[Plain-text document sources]
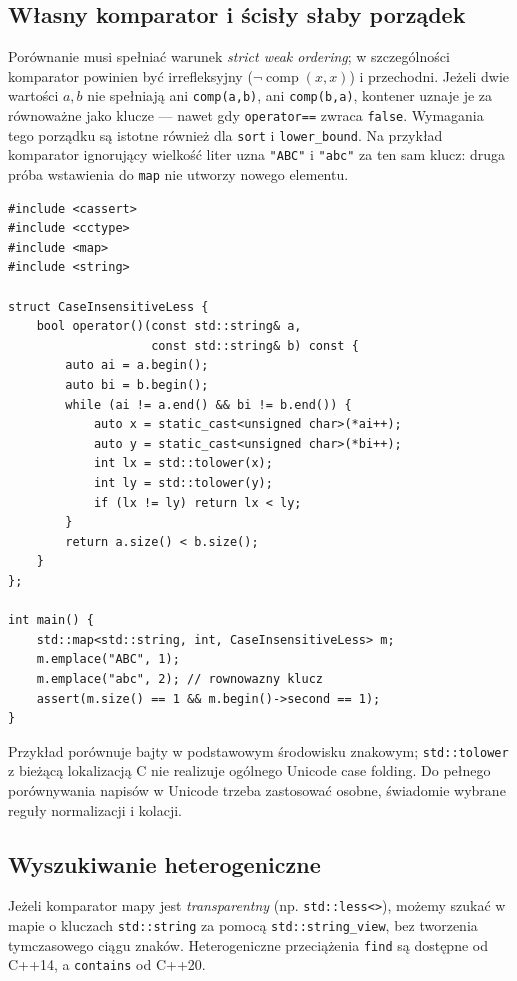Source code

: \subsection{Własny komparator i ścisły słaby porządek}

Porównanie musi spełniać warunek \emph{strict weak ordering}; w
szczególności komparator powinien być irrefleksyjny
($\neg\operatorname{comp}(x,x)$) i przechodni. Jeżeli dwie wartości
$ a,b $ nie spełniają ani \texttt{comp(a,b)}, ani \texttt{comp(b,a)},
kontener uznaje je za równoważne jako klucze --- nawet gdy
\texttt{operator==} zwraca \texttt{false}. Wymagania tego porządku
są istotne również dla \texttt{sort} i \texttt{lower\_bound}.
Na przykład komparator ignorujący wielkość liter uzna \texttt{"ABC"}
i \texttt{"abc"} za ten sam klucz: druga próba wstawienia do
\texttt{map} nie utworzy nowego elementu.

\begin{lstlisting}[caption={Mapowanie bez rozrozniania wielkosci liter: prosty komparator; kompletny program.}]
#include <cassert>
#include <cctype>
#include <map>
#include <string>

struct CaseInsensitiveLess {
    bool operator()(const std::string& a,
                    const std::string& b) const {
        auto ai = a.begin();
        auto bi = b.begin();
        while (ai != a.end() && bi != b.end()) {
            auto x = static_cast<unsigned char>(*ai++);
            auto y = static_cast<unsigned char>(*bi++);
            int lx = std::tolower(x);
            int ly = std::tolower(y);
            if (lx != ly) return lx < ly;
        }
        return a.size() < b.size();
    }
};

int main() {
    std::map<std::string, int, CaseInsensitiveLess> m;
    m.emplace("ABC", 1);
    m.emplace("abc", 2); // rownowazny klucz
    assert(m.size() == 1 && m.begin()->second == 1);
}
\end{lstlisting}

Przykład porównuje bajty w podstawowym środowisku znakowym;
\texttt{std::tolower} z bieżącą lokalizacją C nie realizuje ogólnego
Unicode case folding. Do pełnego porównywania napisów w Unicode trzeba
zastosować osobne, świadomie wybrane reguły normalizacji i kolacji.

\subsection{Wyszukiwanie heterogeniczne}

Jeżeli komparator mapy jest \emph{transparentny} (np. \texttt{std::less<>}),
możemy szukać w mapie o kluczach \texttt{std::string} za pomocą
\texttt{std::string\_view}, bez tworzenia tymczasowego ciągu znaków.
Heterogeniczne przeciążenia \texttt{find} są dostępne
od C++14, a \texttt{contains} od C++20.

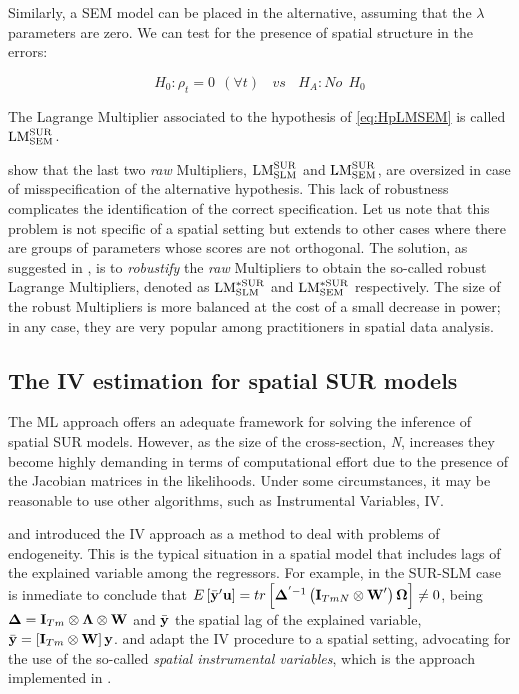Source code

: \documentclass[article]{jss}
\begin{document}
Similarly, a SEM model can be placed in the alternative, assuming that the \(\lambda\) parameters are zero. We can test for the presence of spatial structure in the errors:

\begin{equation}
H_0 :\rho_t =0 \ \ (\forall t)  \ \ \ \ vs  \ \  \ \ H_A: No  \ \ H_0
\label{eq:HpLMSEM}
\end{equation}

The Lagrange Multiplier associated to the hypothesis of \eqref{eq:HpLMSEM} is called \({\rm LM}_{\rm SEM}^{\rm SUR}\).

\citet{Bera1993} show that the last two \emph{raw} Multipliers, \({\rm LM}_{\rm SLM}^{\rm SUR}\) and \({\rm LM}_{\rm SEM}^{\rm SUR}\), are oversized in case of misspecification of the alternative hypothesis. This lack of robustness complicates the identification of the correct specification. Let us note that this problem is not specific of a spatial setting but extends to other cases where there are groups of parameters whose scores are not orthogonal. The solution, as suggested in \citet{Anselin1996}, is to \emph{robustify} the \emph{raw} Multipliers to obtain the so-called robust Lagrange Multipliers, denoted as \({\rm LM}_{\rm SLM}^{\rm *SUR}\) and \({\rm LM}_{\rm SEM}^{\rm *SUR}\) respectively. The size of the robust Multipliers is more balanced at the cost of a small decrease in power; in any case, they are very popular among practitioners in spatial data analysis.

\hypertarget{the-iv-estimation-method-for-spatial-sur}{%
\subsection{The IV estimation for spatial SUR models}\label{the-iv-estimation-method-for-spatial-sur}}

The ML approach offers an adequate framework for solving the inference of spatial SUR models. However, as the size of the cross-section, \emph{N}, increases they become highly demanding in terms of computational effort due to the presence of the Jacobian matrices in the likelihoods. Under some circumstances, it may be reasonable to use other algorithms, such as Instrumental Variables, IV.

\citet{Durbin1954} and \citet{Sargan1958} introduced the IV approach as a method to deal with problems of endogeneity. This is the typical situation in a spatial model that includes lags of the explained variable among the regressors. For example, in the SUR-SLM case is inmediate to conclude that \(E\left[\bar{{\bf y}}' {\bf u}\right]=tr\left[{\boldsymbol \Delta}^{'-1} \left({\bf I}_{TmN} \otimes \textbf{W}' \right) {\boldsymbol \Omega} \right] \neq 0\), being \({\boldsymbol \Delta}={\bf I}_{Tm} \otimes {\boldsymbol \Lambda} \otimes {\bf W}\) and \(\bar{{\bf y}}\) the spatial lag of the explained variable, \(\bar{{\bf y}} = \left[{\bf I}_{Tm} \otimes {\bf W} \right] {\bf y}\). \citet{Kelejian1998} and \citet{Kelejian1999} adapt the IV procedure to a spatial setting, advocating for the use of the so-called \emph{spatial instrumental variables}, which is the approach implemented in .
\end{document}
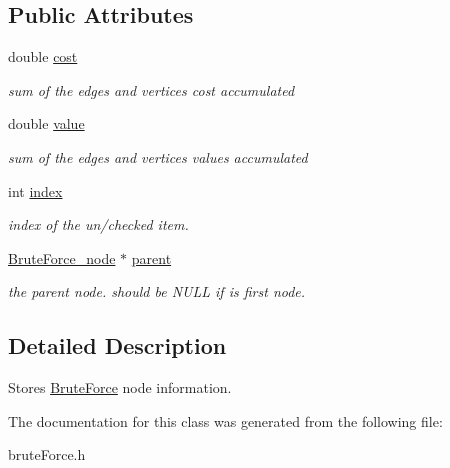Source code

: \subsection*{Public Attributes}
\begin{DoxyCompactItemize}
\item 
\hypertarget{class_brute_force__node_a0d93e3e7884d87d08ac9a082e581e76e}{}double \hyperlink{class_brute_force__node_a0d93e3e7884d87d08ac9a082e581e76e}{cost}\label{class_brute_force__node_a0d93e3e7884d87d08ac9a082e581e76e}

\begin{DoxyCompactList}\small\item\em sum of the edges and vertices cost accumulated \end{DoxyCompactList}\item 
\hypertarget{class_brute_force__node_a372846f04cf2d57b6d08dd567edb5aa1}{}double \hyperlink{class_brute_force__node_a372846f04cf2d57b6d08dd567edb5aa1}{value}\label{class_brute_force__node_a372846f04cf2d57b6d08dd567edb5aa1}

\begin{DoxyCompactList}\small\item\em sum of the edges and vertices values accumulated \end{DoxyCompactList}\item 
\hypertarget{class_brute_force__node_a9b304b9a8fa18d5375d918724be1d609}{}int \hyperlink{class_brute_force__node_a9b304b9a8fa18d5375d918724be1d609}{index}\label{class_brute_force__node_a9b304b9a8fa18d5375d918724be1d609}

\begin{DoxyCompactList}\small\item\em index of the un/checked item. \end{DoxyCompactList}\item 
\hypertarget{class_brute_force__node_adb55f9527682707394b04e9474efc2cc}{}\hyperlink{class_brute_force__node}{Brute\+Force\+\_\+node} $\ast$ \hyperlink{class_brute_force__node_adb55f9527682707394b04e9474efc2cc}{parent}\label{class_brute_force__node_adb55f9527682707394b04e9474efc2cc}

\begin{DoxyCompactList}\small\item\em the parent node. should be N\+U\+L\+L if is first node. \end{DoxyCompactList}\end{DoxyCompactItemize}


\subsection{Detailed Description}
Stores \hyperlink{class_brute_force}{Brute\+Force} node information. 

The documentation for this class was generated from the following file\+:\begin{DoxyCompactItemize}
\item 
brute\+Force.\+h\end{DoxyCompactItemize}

...

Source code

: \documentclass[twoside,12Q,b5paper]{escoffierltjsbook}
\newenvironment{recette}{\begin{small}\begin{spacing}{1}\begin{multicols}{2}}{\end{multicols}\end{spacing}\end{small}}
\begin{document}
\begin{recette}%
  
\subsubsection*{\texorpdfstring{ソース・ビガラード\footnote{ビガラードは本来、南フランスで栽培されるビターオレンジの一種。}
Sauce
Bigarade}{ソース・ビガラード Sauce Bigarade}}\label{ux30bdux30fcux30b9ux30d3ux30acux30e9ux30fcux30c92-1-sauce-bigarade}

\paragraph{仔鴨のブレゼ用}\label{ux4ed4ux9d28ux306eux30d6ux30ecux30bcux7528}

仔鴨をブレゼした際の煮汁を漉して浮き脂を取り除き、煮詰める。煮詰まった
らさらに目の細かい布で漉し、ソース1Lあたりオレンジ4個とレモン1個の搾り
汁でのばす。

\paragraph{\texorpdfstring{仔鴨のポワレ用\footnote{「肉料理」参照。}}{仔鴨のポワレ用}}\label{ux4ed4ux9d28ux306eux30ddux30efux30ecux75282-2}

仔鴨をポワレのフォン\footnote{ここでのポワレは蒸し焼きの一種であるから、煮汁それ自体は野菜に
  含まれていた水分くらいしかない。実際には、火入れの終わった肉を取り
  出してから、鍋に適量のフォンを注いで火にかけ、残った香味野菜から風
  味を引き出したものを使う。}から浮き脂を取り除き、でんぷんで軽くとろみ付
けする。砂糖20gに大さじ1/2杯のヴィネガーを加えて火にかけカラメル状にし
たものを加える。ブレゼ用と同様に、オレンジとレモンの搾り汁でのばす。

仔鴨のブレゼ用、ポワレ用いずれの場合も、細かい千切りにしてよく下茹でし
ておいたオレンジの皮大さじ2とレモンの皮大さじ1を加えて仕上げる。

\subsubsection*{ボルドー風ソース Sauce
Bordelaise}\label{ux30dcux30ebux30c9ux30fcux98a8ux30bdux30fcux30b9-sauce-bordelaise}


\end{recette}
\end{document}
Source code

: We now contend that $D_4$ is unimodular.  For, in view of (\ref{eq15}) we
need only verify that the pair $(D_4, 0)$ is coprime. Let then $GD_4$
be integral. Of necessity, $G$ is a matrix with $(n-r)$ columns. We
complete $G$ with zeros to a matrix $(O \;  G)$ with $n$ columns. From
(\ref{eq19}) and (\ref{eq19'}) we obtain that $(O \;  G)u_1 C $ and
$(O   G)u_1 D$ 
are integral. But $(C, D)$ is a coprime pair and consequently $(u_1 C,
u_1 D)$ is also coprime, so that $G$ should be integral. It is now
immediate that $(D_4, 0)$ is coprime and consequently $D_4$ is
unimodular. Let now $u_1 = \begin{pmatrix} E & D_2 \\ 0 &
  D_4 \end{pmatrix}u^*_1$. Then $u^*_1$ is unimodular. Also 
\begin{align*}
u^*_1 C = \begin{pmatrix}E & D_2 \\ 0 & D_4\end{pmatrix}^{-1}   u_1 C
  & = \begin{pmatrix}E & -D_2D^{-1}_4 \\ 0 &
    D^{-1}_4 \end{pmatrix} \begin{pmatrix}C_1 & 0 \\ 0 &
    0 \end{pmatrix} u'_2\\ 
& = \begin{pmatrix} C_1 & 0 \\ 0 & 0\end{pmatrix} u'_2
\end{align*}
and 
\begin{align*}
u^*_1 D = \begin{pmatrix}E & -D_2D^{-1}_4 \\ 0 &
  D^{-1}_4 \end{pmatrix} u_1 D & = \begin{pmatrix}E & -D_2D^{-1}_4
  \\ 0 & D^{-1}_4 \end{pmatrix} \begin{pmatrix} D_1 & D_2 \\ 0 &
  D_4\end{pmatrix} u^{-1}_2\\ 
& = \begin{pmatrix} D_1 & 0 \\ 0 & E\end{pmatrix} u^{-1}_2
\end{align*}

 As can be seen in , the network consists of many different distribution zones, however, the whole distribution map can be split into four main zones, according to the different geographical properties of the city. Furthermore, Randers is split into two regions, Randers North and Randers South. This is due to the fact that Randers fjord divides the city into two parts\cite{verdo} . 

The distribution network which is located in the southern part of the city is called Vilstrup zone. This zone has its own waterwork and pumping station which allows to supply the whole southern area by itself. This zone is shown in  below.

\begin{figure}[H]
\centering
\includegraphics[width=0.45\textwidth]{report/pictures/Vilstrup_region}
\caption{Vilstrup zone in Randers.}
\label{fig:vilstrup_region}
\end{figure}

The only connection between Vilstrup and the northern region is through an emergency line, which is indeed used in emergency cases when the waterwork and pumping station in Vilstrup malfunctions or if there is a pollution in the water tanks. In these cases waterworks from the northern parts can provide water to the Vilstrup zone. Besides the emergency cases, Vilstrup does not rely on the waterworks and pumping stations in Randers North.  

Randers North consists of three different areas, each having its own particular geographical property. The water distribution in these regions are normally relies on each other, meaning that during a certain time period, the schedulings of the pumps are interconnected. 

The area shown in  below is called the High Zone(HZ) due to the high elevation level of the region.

...

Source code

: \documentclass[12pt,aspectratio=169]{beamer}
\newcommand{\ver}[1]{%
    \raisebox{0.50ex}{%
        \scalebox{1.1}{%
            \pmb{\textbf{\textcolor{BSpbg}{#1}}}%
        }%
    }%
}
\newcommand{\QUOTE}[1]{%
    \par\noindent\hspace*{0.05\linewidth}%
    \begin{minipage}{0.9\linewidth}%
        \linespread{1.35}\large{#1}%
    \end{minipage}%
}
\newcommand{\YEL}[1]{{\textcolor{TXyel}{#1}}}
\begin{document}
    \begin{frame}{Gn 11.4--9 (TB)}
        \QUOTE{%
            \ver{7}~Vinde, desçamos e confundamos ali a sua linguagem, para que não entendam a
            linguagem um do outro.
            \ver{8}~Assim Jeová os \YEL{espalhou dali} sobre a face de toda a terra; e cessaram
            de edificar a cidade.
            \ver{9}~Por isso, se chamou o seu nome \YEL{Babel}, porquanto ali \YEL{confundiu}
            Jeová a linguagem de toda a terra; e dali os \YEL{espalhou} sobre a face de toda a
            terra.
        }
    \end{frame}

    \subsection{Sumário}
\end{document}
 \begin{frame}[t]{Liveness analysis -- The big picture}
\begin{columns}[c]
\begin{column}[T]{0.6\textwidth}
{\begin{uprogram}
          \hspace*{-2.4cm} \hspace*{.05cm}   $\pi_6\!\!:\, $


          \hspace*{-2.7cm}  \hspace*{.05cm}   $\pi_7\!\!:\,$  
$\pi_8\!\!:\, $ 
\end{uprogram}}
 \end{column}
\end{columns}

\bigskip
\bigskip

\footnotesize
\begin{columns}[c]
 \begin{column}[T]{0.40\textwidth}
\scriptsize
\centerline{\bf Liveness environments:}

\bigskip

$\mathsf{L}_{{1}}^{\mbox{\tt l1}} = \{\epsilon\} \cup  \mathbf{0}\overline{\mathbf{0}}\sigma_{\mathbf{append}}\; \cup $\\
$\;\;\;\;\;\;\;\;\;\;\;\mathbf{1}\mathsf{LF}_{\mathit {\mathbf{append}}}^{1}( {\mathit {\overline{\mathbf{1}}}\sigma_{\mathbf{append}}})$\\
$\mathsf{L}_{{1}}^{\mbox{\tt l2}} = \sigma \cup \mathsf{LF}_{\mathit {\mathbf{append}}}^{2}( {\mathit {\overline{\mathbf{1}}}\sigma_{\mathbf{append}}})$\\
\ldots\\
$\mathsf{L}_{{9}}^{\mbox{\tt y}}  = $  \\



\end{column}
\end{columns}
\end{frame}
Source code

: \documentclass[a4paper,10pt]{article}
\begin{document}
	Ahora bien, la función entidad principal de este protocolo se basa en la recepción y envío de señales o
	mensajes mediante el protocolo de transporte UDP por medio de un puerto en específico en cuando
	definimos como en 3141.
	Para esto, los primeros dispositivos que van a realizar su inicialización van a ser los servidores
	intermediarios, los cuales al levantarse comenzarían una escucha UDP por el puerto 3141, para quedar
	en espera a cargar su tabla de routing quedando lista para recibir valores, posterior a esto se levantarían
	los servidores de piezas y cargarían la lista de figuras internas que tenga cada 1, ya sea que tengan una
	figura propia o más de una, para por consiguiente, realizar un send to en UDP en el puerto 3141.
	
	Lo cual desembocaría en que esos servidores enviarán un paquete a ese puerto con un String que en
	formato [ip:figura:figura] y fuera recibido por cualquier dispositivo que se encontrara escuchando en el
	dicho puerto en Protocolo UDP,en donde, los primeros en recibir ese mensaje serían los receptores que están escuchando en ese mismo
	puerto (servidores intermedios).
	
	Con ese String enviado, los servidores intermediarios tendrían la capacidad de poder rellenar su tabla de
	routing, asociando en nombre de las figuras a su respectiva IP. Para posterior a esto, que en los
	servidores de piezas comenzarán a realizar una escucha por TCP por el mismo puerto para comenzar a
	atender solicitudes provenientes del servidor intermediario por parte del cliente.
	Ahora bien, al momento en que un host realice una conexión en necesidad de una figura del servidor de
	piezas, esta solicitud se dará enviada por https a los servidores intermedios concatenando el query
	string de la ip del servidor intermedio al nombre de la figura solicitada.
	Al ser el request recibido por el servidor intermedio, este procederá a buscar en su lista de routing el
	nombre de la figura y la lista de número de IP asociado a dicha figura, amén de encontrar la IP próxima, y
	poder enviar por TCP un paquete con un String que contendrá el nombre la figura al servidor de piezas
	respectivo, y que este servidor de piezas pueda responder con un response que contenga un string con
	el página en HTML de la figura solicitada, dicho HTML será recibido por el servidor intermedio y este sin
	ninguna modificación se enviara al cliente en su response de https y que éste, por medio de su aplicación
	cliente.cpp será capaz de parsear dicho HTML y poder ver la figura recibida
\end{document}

**INSTRUCTIONS TO FOLLOW**
Return a word-for-word copy of the lines above from the one holding "de edificar a cidade." through the one holding "analysis -- The", with both of them included and nothing besides.

**SOLUTION FOR THIS EXERCISE**
            de edificar a cidade.
            \ver{9}~Por isso, se chamou o seu nome \YEL{Babel}, porquanto ali \YEL{confundiu}
            Jeová a linguagem de toda a terra; e dali os \YEL{espalhou} sobre a face de toda a
            terra.
        }
    \end{frame}

    \subsection{Sumário}
\end{document}
 \begin{frame}[t]{Liveness analysis -- The big picture}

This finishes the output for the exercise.